START Records provided

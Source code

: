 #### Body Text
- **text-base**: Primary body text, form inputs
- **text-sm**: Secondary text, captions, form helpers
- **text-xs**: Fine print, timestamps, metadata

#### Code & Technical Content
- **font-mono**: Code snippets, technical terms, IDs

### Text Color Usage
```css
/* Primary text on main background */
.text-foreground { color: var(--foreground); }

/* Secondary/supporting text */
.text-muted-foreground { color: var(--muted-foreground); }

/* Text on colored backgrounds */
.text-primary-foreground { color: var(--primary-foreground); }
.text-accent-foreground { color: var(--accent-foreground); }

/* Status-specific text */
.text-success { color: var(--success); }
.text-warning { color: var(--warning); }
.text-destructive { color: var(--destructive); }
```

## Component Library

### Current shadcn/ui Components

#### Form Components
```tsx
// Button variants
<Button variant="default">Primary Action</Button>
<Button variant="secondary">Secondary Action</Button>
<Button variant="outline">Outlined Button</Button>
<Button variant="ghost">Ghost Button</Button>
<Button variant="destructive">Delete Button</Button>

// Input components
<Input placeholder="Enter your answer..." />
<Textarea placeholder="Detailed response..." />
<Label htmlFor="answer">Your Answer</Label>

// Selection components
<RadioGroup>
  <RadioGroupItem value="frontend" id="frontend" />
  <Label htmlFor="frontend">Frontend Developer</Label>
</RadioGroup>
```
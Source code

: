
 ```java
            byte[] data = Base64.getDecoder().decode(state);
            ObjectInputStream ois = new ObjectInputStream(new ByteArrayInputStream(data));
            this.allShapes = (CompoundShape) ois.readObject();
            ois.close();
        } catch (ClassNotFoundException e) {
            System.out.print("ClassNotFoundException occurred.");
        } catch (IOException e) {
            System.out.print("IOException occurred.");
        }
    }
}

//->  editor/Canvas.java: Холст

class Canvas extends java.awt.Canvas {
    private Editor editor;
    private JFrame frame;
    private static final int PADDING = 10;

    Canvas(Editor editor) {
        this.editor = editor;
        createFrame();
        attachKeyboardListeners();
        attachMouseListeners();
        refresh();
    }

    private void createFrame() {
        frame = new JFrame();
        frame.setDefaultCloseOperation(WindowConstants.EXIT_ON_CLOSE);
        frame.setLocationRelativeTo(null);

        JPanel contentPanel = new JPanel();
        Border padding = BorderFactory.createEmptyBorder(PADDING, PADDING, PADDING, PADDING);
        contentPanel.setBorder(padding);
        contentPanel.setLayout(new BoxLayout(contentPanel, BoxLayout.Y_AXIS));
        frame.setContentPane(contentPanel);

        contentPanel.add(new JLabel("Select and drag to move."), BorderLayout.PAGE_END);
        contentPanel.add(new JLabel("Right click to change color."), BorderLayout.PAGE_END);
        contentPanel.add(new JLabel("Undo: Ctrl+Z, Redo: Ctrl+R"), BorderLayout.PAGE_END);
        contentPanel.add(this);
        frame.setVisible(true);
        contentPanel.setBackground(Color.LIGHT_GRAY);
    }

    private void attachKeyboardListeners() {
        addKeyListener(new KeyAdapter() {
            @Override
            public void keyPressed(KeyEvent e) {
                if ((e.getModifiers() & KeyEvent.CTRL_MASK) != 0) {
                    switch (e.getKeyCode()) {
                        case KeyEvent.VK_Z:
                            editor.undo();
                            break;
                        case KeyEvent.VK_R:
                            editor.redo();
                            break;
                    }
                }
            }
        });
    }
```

END Records provided

§ Requirement
Take each line of the material that contains the word "frontend" and list it.

§ Solved problem
  <RadioGroupItem value="frontend" id="frontend" />
  <Label htmlFor="frontend">Frontend Developer</Label>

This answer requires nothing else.